Please copy exactly the lines from the first in the records through the line that contains "Check the build", but not the pictures.

** Opening Exercise material block **

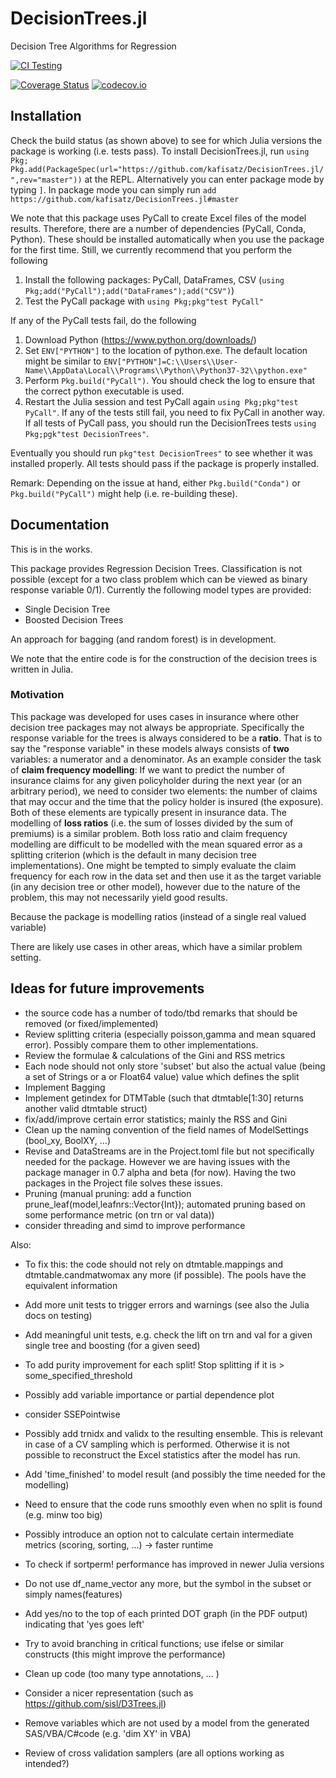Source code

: # DecisionTrees.jl
Decision Tree Algorithms for Regression

[![CI Testing](https://github.com/kafisatz/DecisionTrees.jl/workflows/CI/badge.svg)](https://github.com/kafisatz/DecisionTrees.jl/actions?query=workflow%3ACI+branch%3Amaster)

[![Coverage Status](https://coveralls.io/repos/kafisatz/DecisionTrees.jl/badge.svg?branch=master)](https://coveralls.io/r/kafisatz/DecisionTrees.jl?branch=master)
[![codecov.io](http://codecov.io/github/kafisatz/DecisionTrees.jl/coverage.svg?branch=master)](http://codecov.io/github/kafisatz/DecisionTrees.jl?branch=master)


## Installation

Check the build status (as shown above) to see for which Julia versions the package is working (i.e. tests pass).
To install DecisionTrees.jl, run
```using Pkg; Pkg.add(PackageSpec(url="https://github.com/kafisatz/DecisionTrees.jl/",rev="master"))``` 
at the REPL. Alternatively you can enter package mode by typing `]`. In package mode you can simply run 
```add https://github.com/kafisatz/DecisionTrees.jl#master```

We note that this package uses PyCall to create Excel files of the model results. Therefore, there are a number of dependencies (PyCall, Conda, Python). These should be installed automatically when you use the package for the first time. 
Still, we currently recommend that you perform the following
1. Install the following packages: PyCall, DataFrames, CSV (`using Pkg;add("PyCall");add("DataFrames");add("CSV")`)
2. Test the PyCall package with `using Pkg;pkg"test PyCall"`

If any of the PyCall tests fail, do the following
1. Download Python (https://www.python.org/downloads/)
2. Set `ENV["PYTHON"]` to the location of python.exe. The default location might be similar to `ENV["PYTHON"]=C:\\Users\\User-Name\\AppData\Local\\Programs\\Python\\Python37-32\\python.exe"`
3. Perform `Pkg.build("PyCall")`. You should check the log to ensure that the correct python executable is used.
4. Restart the Julia session and test PyCall again `using Pkg;pkg"test PyCall"`. If any of the tests still fail, you need to fix PyCall in another way. If all tests of PyCall pass, you should run the DecisionTrees tests `using Pkg;pgk"test DecisionTrees"`.

Eventually you should run `pkg"test DecisionTrees"` to see whether it was installed properly. All tests should pass if the package is properly installed.

Remark: Depending on the issue at hand, either `Pkg.build("Conda")` or `Pkg.build("PyCall")` might help (i.e. re-building these).

## Documentation

This is in the works.

This package provides Regression Decision Trees. Classification is not possible (except for a two class problem which can be viewed as binary response variable 0/1).
Currently the following model types are provided:
* Single Decision Tree
* Boosted Decision Trees

An approach for bagging (and random forest) is in development.

We note that the entire code is for the construction of the decision trees is written in Julia.

### Motivation
This package was developed for uses cases in insurance where other decision tree packages may not always be appropriate. Specifically the response variable for the trees is always considered to be a **ratio**. That is to say the "response variable" in these models always consists of **two** variables: a numerator and a denominator. As an example consider the task of **claim frequency modelling**: If we want to predict the number of insurance claims for any given policyholder during the next year (or an arbitrary period), we need to consider two elements: the number of claims that may occur and the time that the policy holder is insured (the exposure). Both of these elements are typically present in insurance data. The modelling of **loss ratios** (i.e. the sum of losses divided by the sum of premiums) is a similar problem. Both loss ratio and claim frequency modelling are difficult to be modelled with the mean squared error as a splitting criterion (which is the default in many decision tree implementations). One might be tempted to simply evaluate the claim frequency for each row in the data set and then use it as the target variable (in any decision tree or other model), however due to the nature of the problem, this may not necessarily yield good results. 

Because the package is modelling ratios (instead of a single real valued variable)

There are likely use cases in other areas, which have a similar problem setting.

## Ideas for future improvements

* the source code has a number of todo/tbd remarks that should be removed (or fixed/implemented)
* Review splitting criteria (especially poisson,gamma and mean squared error). Possibly compare them to other implementations.
* Review the formulae & calculations of the Gini and RSS metrics
* Each node should not only store 'subset' but also the actual value (being a set of Strings or a or Float64 value) value which defines the split
* Implement Bagging
* Implement getindex for DTMTable (such that dtmtable[1:30] returns another valid dtmtable struct)
* fix/add/improve certain error statistics; mainly the RSS and Gini
* Clean up the naming convention of the field names of ModelSettings (bool_xy, BoolXY, ...)
* Revise and DataStreams are in the Project.toml file but not specifically needed for the package. However we are having issues with the package manager in 0.7 alpha and beta (for now). Having the two packages in the Project file solves these issues.
* Pruning (manual pruning: add a function prune_leaf(model,leafnrs::Vector{Int}); automated pruning based on some performance metric (on trn or val data))
* consider threading and simd to improve performance

Also: 
* To fix this: the code should not rely on dtmtable.mappings and dtmtable.candmatwomax any more (if possible). The pools have the equivalent information
* Add more unit tests to trigger errors and warnings (see also the Julia docs on testing)
* Add meaningful unit tests, e.g. check the lift on trn and val for a given single tree and boosting (for a given seed)
* To add purity improvement for each split! Stop splitting if it is > some_specified_threshold
* Possibly add variable importance or partial dependence plot
* consider SSEPointwise

* Possibly add trnidx and validx to the resulting ensemble. This is relevant in case of a CV sampling which is performed. Otherwise it is not possible to reconstruct the Excel statistics after the model has run.
* Add 'time_finished' to model result (and possibly the time needed for the modelling)
* Need to ensure that the code runs smoothly even when no split is found (e.g. minw too big)
* Possibly introduce an option not to calculate certain intermediate metrics (scoring, sorting, ...) -> faster runtime
* To check if sortperm! performance has improved in newer Julia versions
* Do not use df_name_vector any more, but the symbol in the subset or simply names(features)
* Add yes/no to the top of each printed DOT graph (in the PDF output) indicating that 'yes goes left'
* Try to avoid branching in critical functions; use ifelse or similar constructs (this might improve the performance)
* Clean up code (too many type annotations, ... )
* Consider a nicer representation (such as https://github.com/sisl/D3Trees.jl)
* Remove variables which are not used by a model from the generated SAS/VBA/C#code (e.g. 'dim XY' in VBA)
* Review of cross validation samplers (are all options working as intended?)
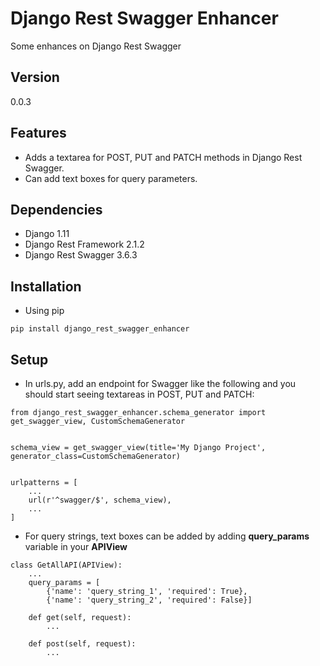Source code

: # Django Rest Swagger Enhancer
Some enhances on Django Rest Swagger

## Version

0.0.3

## Features

* Adds a textarea for POST, PUT and PATCH methods in Django Rest Swagger.
* Can add text boxes for query parameters.

## Dependencies

* Django 1.11
* Django Rest Framework 2.1.2
* Django Rest Swagger 3.6.3

## Installation

* Using pip

```
pip install django_rest_swagger_enhancer
```

## Setup

* In urls.py, add an endpoint for Swagger like the following and you should start seeing textareas in POST, PUT and PATCH:

```
from django_rest_swagger_enhancer.schema_generator import get_swagger_view, CustomSchemaGenerator


schema_view = get_swagger_view(title='My Django Project', generator_class=CustomSchemaGenerator)


urlpatterns = [
    ...
    url(r'^swagger/$', schema_view),
    ...
]
```

* For query strings, text boxes can be added by adding **query_params** variable in your **APIView**

```
class GetAllAPI(APIView):
    ...
    query_params = [
        {'name': 'query_string_1', 'required': True},
        {'name': 'query_string_2', 'required': False}]

    def get(self, request):
        ...

    def post(self, request):
        ...
```

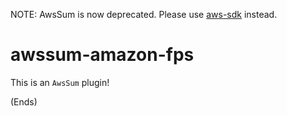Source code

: NOTE: AwsSum is now deprecated. Please use [aws-sdk](https://www.npmjs.org/package/aws-sdk) instead.

# awssum-amazon-fps #

This is an ```AwsSum``` plugin!

(Ends)
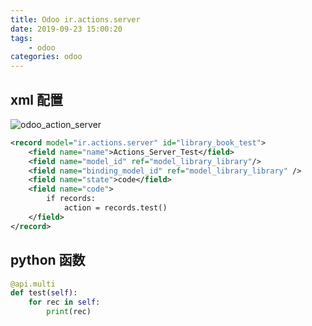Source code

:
 ```yaml
---
title: Odoo ir.actions.server
date: 2019-09-23 15:00:20
tags:
    - odoo
categories: odoo
---
```


## xml 配置

![odoo_action_server](/imgs/odoo/odoo_action_server.png)

```xml
<record model="ir.actions.server" id="library_book_test">
    <field name="name">Actions_Server_Test</field>
    <field name="model_id" ref="model_library_library"/>
    <field name="binding_model_id" ref="model_library_library" />
    <field name="state">code</field>
    <field name="code">
        if records:
            action = records.test()
    </field>
</record>
```

## python 函数

```python
@api.multi
def test(self):
    for rec in self:
        print(rec)
```
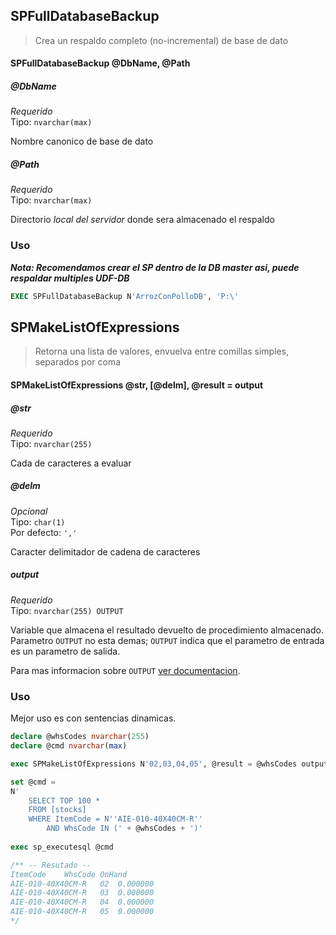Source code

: ## SPFullDatabaseBackup
> Crea un respaldo completo (no-incremental) de base de dato

#### SPFullDatabaseBackup @DbName, @Path
##### @DbName
*Requerido* <br />
Tipo: `nvarchar(max)`

Nombre canonico de base de dato

##### @Path
*Requerido* <br />
Tipo: `nvarchar(max)`

Directorio *local del servidor* donde sera almacenado el respaldo 

### Uso
***Nota: Recomendamos crear el SP dentro de la DB master asi, puede respaldar multiples UDF-DB*** 

```sql
EXEC SPFullDatabaseBackup N'ArrozConPolloDB', 'P:\'
```

## SPMakeListOfExpressions
> Retorna una lista de valores, envuelva entre comillas simples, separados por coma

#### SPMakeListOfExpressions @str, [@delm], @result = output  
##### @str
*Requerido* <br />
Tipo: `nvarchar(255)`

Cada de caracteres a evaluar

##### @delm
*Opcional* <br />
Tipo: `char(1)` <br />
Por defecto: `','`

Caracter delimitador de cadena de caracteres

##### output
*Requerido* <br />
Tipo: `nvarchar(255) OUTPUT`

Variable que almacena el resultado devuelto de procedimiento almacenado. Parametro `OUTPUT` no esta demas; `OUTPUT` indica que el parametro de entrada es un parametro de salida.

Para mas informacion sobre `OUTPUT` [ver documentacion](https://msdn.microsoft.com/en-us/library/ms187926.aspx).

### Uso
Mejor uso es con sentencias dinamicas.

```sql
declare @whsCodes nvarchar(255)
declare @cmd nvarchar(max)

exec SPMakeListOfExpressions N'02,03,04,05', @result = @whsCodes output

set @cmd =
N'
	SELECT TOP 100 *
	FROM [stocks]
	WHERE ItemCode = N''AIE-010-40X40CM-R''
		AND WhsCode IN (' + @whsCodes + ')'
	
exec sp_executesql @cmd

/** -- Resutado --
ItemCode	WhsCode	OnHand
AIE-010-40X40CM-R	02	0.000000
AIE-010-40X40CM-R	03	0.000000
AIE-010-40X40CM-R	04	0.000000
AIE-010-40X40CM-R	05	0.000000
*/
```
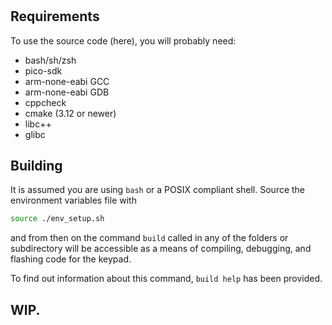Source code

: # 

## Requirements

To use the source code (here), you will probably need:

- bash/sh/zsh
- pico-sdk
- arm-none-eabi GCC
- arm-none-eabi GDB 
- cppcheck 
- cmake (3.12 or newer) 
- libc++
- glibc


## Building

It is assumed you are using `bash` or a POSIX compliant shell. Source the environment variables
file with 

```bash 
source ./env_setup.sh
```

and from then on the command `build` called in any of the folders or subdirectory will be accessible
as a means of compiling, debugging, and flashing code for the keypad. 

To find out information about this command, `build help` has been provided. 


## WIP.
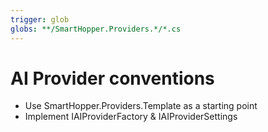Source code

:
 ```yaml
---
trigger: glob
globs: **/SmartHopper.Providers.*/*.cs
---
```


# AI Provider conventions
- Use SmartHopper.Providers.Template as a starting point
- Implement IAIProviderFactory & IAIProviderSettings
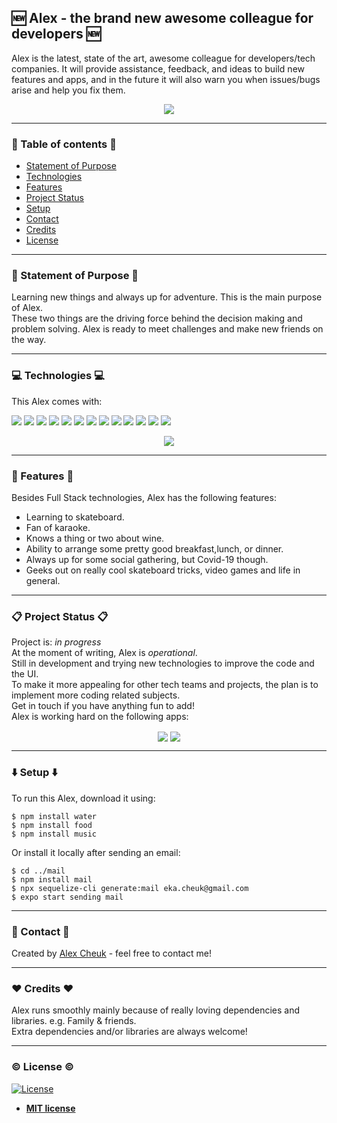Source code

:## :new: Alex - the brand new awesome colleague for developers :new:

Alex is the latest, state of the art, awesome colleague for developers/tech companies.
It will provide assistance, feedback, and ideas to build new features and apps, and in the future it will also warn you when issues/bugs arise and help you fix them.

<div align="center"  >
<a href="https://github.com/team-cake"> <img align="center" src="https://github-readme-stats.vercel.app/api?username=team-cake&hide=stars,issues,contribs&show_icons=true&theme=vue&count_private=true" /></a> </div>

---

### :open_file_folder: Table of contents :open_file_folder:

- [Statement of Purpose](#statement-of-purpose)
- [Technologies](#technologies)
- [Features](#features)
- [Project Status](#project-status)
- [Setup](#setup)
- [Contact](#contact)
- [Credits](#credits)
- [License](#license)

---

### :mega: Statement of Purpose :mega:

Learning new things and always up for adventure. This is the main purpose of Alex.  
These two things are the driving force behind the decision making and problem solving.
Alex is ready to meet challenges and make new friends on the way. 

---

### :computer: Technologies :computer:

This Alex comes with:

![](https://img.shields.io/badge/OS-Linux-informational?style=plastic&logo=ubuntu) ![](https://img.shields.io/badge/Editor-VSCode-informational?style=plastic&logo=visualstudiocode) ![](https://img.shields.io/badge/Code-JavaScript-informational?style=plastic&logo=javascript) ![](https://img.shields.io/badge/Code-React-informational?style=plastic&logo=react) ![](https://img.shields.io/badge/Code-ReactNative-informational?style=plastic&logo=react) ![](https://img.shields.io/badge/Code-Redux-informational?style=plastic&logo=redux) ![](https://img.shields.io/badge/Shell-ZSH-informational?style=plastic) ![](https://img.shields.io/badge/Tools-Node.js-informational?style=plastic&logo=node-dot-js) ![](https://img.shields.io/badge/Tools-PostgreSQL-informational?style=plastic&logo=postgresql) ![](https://img.shields.io/badge/Tools-Github-informational?style=plastic&logo=github) ![](https://img.shields.io/badge/Tools-ApolloGraphQL-informational?style=plastic&logo=apollographql) ![](https://img.shields.io/badge/Web-HTML5-informational?style=plastic&logo=html5) ![](https://img.shields.io/badge/Web-CSS3-informational?style=plastic&logo=css3)

<div   align="center"  >
<a href="https://github.com/team-cake"> <img align="center" src="https://github-readme-stats.vercel.app/api/top-langs/?username=team-cake&layout=compact&theme=vue" /> </a> </div>

---

### :bookmark_tabs: Features :bookmark_tabs: 

Besides Full Stack technologies, Alex has the following features:

- Learning to skateboard. 
- Fan of karaoke.
- Knows a thing or two about wine.
- Ability to arrange some pretty good breakfast,lunch, or dinner.
- Always up for some social gathering, but Covid-19 though.
- Geeks out on really cool skateboard tricks, video games and life in general.

---

### :clipboard: Project Status :clipboard: 

Project is: _in progress_  
At the moment of writing, Alex is *operational*.  
Still in development and trying new technologies to improve the code and the UI.  
To make it more appealing for other tech teams and projects, the plan is to implement more coding related subjects.  
Get in touch if you have anything fun to add!  
Alex is working hard on the following apps:  

<div   align="center"  >
 <a href="https://github.com/team-cake/mode-FE">  <img align="center" src="https://github-readme-stats.vercel.app/api/pin/?username=team-cake&repo=mode-FE&layout=compact&theme=vue" /></a> <a href="https://github.com/team-cake/codetracker-FE"><img align="center" src="https://github-readme-stats.vercel.app/api/pin/?username=team-cake&repo=codetracker-FE&layout=compact&theme=vue" /> </a>
</div>

---

### :arrow_down: Setup :arrow_down:

To run this Alex, download it using:  

```
$ npm install water
$ npm install food
$ npm install music
```

Or install it locally after sending an email:

```
$ cd ../mail
$ npm install mail
$ npx sequelize-cli generate:mail eka.cheuk@gmail.com
$ expo start sending mail
```

---

### :calling: Contact :calling:

Created by [Alex Cheuk](https://www.linkedin.com/in/alex-cheuk/) - feel free to contact me!

---

### :hearts: Credits :hearts:

Alex runs smoothly mainly because of really loving dependencies and libraries. e.g. Family & friends.  
Extra dependencies and/or libraries are always welcome!

---

### :copyright: License :copyright:

[![License](https://img.shields.io/badge/license-mit-brightgreen)](http://badges.mit-license.org)

- **[MIT license](http://opensource.org/licenses/mit-license.php)**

** Closing Exercise material block **

Task result
Source code

: # DecisionTrees.jl
Decision Tree Algorithms for Regression

[![CI Testing](https://github.com/kafisatz/DecisionTrees.jl/workflows/CI/badge.svg)](https://github.com/kafisatz/DecisionTrees.jl/actions?query=workflow%3ACI+branch%3Amaster)

[![Coverage Status](https://coveralls.io/repos/kafisatz/DecisionTrees.jl/badge.svg?branch=master)](https://coveralls.io/r/kafisatz/DecisionTrees.jl?branch=master)
[![codecov.io](http://codecov.io/github/kafisatz/DecisionTrees.jl/coverage.svg?branch=master)](http://codecov.io/github/kafisatz/DecisionTrees.jl?branch=master)


## Installation

Check the build status (as shown above) to see for which Julia versions the package is working (i.e. tests pass).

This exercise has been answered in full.